Ayat ke 26
Artinya:
Sesungguhnya Allah tidak segan-segan membuat perumpamaan nyamuk atau yang lebih rendah dari itu. Adapun orang-orang yang beriman, maka mereka yakin bahwa perumpamaan itu benar dari Tuhan mereka, tetapi yang kafir mengatakan: "Apakah maksud Allah menjadikan ini untuk perumpamaan? Dengan perumpamaan itu banyak orang yang disesatkan Allah dan dengan perumpamaan itu pula banyak orang yang diberinya petunjuk. Dan tidak ada yang disesatkan Allah kecuali orang-orang yang fasik.

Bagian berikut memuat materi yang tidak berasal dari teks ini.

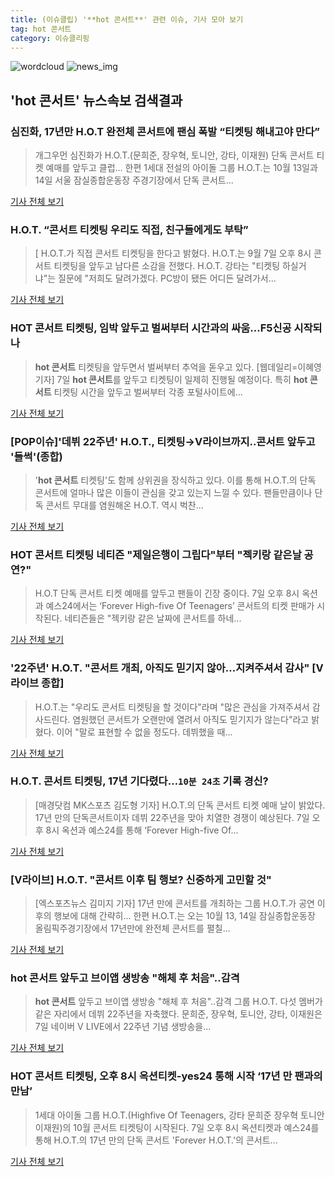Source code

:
 ```yaml
---
title: (이슈클립) '**hot 콘서트**' 관련 이슈, 기사 모아 보기
tag: hot 콘서트
category: 이슈클리핑
---
```

![wordcloud](https://s3.ap-northeast-2.amazonaws.com/lyrics101-wordcloud/2018-09-07-1536314781.png)
![news_img](https://user-images.githubusercontent.com/42597476/44507050-1206f400-a6e4-11e8-8d98-7ffbfebb353f.png)
## **'**hot 콘서트**'** 뉴스속보 검색결과
### 심진화, 17년만 H.O.T 완전체 콘서트에 팬심 폭발 “티켓팅 해내고야 만다”

>개그우먼 심진화가 H.O.T.(문희준, 장우혁, 토니안, 강타, 이재원) 단독 콘서트 티켓 예매를 앞두고 클럽... 한편 1세대 전설의 아이돌 그룹 H.O.T.는 10월 13일과 14일 서울 잠실종합운동장 주경기장에서 단독 콘서트...

<a href="http://star.mk.co.kr/new/view.php?mc=ST&year=2018&no=565359" target="_blank">기사 전체 보기</a>

### H.O.T. “콘서트 티켓팅 우리도 직접, 친구들에게도 부탁”

>[ H.O.T.가 직접 콘서트 티켓팅을 한다고 밝혔다. H.O.T.는 9월 7일 오후 8시 콘서트 티켓팅을 앞두고 남다른 소감을 전했다. H.O.T. 강타는 "티켓팅 하실거냐"는 질문에 "저희도 달려가겠다. PC방이 됐든 어디든 달려가서...

<a href="http://www.newsen.com/news_view.php?uid=201809071803482410" target="_blank">기사 전체 보기</a>

### HOT 콘서트 티켓팅, 임박 앞두고 벌써부터 시간과의 싸움...F5신공 시작되나

>**hot 콘서트** 티켓팅을 앞두면서 벌써부터 추억을 돋우고 있다. [웹데일리=이혜영 기자] 7일 **hot 콘서트**를 앞두고 티켓팅이 일제히 진행될 예정이다. 특히 **hot 콘서트** 티켓팅 시간을 앞두고 벌써부터 각종 포털사이트에...

<a href="http://www.webdaily.co.kr/view.php?ud=2018090718404552062d12411ff9_7" target="_blank">기사 전체 보기</a>

### [POP이슈]'데뷔 22주년' H.O.T., 티켓팅→V라이브까지..콘서트 앞두고 '들썩'(종합)

>'**hot 콘서트** 티켓팅'도 함께 상위권을 장식하고 있다. 이를 통해 H.O.T.의 단독 콘서트에 얼마나 많은 이들이 관심을 갖고 있는지 느낄 수 있다. 팬들만큼이나 단독 콘서트 무대를 염원해온 H.O.T. 역시 벅찬...

<a href="http://biz.heraldcorp.com/view.php?ud=201809071423222774103_1" target="_blank">기사 전체 보기</a>

### HOT 콘서트 티켓팅 네티즌 "제일은행이 그립다"부터 "젝키랑 같은날 공연?"

>H.O.T 단독 콘서트 티켓 예매를 앞두고 팬들이 긴장 중이다. 7일 오후 8시 옥션과 예스24에서는 ‘Forever High-five Of Teenagers’ 콘서트의 티켓 판매가 시작된다. 네티즌들은 "젝키랑 같은 날짜에 콘서트를 하네...

<a href="http://daily.hankooki.com/lpage/entv/201809/dh20180907144753139020.htm" target="_blank">기사 전체 보기</a>

### '22주년' H.O.T. "콘서트 개최, 아직도 믿기지 않아…지켜주셔서 감사" [V라이브 종합]

>H.O.T.는 "우리도 콘서트 티켓팅을 할 것이다"라며 "많은 관심을 가져주셔서 감사드린다. 염원했던 콘서트가 오랜만에 열려서 아직도 믿기지가 않는다"라고 밝혔다. 이어 "말로 표현할 수 없을 정도다. 데뷔했을 때...

<a href="http://www.mydaily.co.kr/new_yk/html/read.php?newsid=201809071735971719&ext=na" target="_blank">기사 전체 보기</a>

### H.O.T. 콘서트 티켓팅, 17년 기다렸다…`10분 24초` 기록 경신?

>[매경닷컴 MK스포츠 김도형 기자] H.O.T.의 단독 콘서트 티켓 예매 날이 밝았다. 17년 만의 단독콘서트이자 데뷔 22주년을 맞아 치열한 경쟁이 예상된다. 7일 오후 8시 옥션과 예스24를 통해 ‘Forever High-five Of...

<a href="http://sports.mk.co.kr/view.php?year=2018&no=564876" target="_blank">기사 전체 보기</a>

### [V라이브] H.O.T. "콘서트 이후 팀 행보? 신중하게 고민할 것"

>[엑스포츠뉴스 김미지 기자] 17년 만에 콘서트를 개최하는 그룹 H.O.T.가 공연 이후의 행보에 대해 간략히... 한편 H.O.T.는 오는 10월 13, 14일 잠실종합운동장 올림픽주경기장에서 17년만에 완전체 콘서트를 펼칠...

<a href="http://www.xportsnews.com/?ac=article_view&entry_id=1016820" target="_blank">기사 전체 보기</a>

### **hot 콘서트** 앞두고 브이앱 생방송 "해체 후 처음"..감격

>**hot 콘서트** 앞두고 브이앱 생방송 "해체 후 처음"..감격 그룹 H.O.T. 다섯 멤버가 같은 자리에서 데뷔 22주년을 자축했다. 문희준, 장우혁, 토니안, 강타, 이재원은 7일 네이버 V LIVE에서 22주년 기념 생방송을...

<a href="http://www.viva100.com/main/view.php?key=20180907001732142" target="_blank">기사 전체 보기</a>

### HOT 콘서트 티켓팅, 오후 8시 옥션티켓-yes24 통해 시작 ‘17년 만 팬과의 만남’

>1세대 아이돌 그룹 H.O.T.(Highfive Of Teenagers, 강타 문희준 장우혁 토니안 이재원)의 10월 콘서트 티켓팅이 시작된다. 7일 오후 8시 옥션티켓과 예스24를 통해 H.O.T.의 17년 만의 단독 콘서트 'Forever H.O.T.'의 콘서트...

<a href="http://news.mtn.co.kr/newscenter/news_viewer.mtn?gidx=2018090710155835734" target="_blank">기사 전체 보기</a>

Orang-orang yang menentang Islam tidak mampu membuatkitab tandingan al-Quran. Mereka tidak memiliki kekuatan logika seperti logika al-Quran. ُSeluruh perumpamaan al-Quran bagi mereka dipandang sangat rendah dan berkata, Ya Allah perumpamaan yang kau bikin seperti perbuatan manusia bukan perbuatan Tuhan. Sebagai Tuhan sungguh sangat jelek membikin perumpamaan seperti laba-laba atau lalat. Perumpamaan seperti ini sungguh tidak sesuai dengan kedudukan sebagai Tuhan. Para penentang Islam yang pada dasarnya tidak mengakui keberadaan Tuhan, ucapan tersebut tidak memiliki tujuan selain berupaya meragukan dan menggoncang umat Islam akan kebenaran al-Quran dan Nabi serta Iman mereka.

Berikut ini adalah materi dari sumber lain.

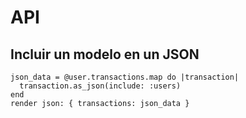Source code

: # API

## Incluir un modelo en un JSON

```
json_data = @user.transactions.map do |transaction|
  transaction.as_json(include: :users)
end
render json: { transactions: json_data }
```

Pada dasarnya tidak semua perumpamaan al-Quran demikian, sebab pada ayat sebelumnya Allah telah mengibaratkan orang-orang munafik dengan seorang musafir dalam sebuah jalan yang penuh dengan berbagai bahaya, baik bumi maupun langit. Sementara untuk melanjutkan perjalanannya ia tidak memiliki penerang sama sekali.
Ayat ke27
Artinya:
Yaitu orang-orang yang melanggar janji Allah setelah ia ditetapkan, dan memutus apa yang diperintahkan oleh Allah untuk menyambungnya, dan membuat kerusakan di muka bumi, mereka itulah orang-orang yang merugi.
Setelah ayat sebelumnya berbicara tentang kesesatan orang-orang fasik, maka ayat ini menjelaskan tiga ciri-ciri mereka itu.
Pertama, mereka adalah orang-orang yang suka menginjak-injak perjanjian dengan Allah dan hanya mengikuti keinginan-keinginan hawa nafsu mereka. Yang dimaksud dengan perjanjian Allah di dalam ayat ini ialah suatu bentuk perjanjian takwini (penciptaan) bukan tasyri'i (pensyariatan). Yaitu, Allah Swt telah menciptakan fitrah di dalam diri setiap manusia, dimana melalui hidayah fitrah tersebut, manusia dapat mengenali kebaikan dan keburukan, kebenaran dan kebatilan. Dengan fitrah itu pula setiap orang memiliki kesiapan untuk menerima seruan para Rasul yang diutus oleh Allah kepada mereka.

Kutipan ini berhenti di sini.